Liverpool Sound and Vision Rating * * * *
There are venues strewn throughout this land that somehow on the surface don’t seem from the outset, from the first eyes upon it, to be the type of place in which anything other than a grand piano in the corner and lady with an impressive gown and gentle manners performing on it for the tea and smoked salmon brigade could be construed out of place.
This is the next century, as Blur once wrote, and in the days of offering a place, a safe harbour in which a young band can put themselves out infront of an audience not beset with rampant conversation or intoxicating dreams of holding up a bar all night. It is a move in the right direction that sees venues such as District House open its doors to the prospect of super music and the start of a long lingering affair with a band worth its weight in platinum riding the great Mersey River’s waves.
Anaisa took the sizeable crowd inside District House on a flourishing ride, one that dominated the inside of the venue with an immense power, Shannen Bamford’s keyboards working overtime and with politeness the metaphorical lady in the gown at the nonexistent piano was told where she keep her pedals, for Ms. Bamford had this gig under her control.
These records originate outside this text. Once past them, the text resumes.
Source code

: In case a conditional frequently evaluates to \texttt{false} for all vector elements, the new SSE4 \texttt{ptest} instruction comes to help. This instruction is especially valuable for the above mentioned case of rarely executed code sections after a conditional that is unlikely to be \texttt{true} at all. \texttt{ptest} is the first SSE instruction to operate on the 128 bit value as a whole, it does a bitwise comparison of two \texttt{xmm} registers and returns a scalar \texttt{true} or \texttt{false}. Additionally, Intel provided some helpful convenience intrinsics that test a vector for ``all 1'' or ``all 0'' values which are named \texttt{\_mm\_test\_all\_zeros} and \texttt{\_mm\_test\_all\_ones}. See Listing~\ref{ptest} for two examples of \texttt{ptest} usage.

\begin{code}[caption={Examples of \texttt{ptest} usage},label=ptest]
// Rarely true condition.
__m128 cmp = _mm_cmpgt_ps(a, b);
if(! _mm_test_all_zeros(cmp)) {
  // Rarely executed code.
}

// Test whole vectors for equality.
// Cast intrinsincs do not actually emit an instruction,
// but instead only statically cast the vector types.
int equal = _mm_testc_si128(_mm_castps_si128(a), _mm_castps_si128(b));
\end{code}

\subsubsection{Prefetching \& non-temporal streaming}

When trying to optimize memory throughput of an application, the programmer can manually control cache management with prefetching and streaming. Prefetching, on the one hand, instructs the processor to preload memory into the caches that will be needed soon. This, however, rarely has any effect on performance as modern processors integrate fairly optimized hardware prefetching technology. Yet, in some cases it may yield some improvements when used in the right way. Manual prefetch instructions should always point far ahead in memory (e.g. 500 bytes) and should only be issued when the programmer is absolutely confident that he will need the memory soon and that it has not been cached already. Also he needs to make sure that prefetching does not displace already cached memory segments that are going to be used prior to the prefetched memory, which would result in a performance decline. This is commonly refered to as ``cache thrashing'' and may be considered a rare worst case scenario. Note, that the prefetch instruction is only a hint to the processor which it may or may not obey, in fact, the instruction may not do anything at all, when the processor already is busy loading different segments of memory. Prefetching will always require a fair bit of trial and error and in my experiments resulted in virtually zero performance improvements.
Anaisa exude confidence, they offer the listener the chance to imbibe at the table with them and sup on the words of a vocalist who looks her audience straight in the eye and never lets them forget the experience. In some this ability is unnerving, the intensity of the lyrics coupled with this stare from the stage is enough to reduce some crowd members to ashes, their resolve broken and taken down a dark path. Yet Anaise take the resolve as they go through their set, comprising Perfect Two, Keep On Dancing, Amy and Down and enhance it, they offered a beautiful glimpse of what could be on a night where they were the headline act in which the stare from the stage was not one of frightening future prospects but the smile of come join us in this temptation.
A cracking set by Anaisa, one of positive creativity.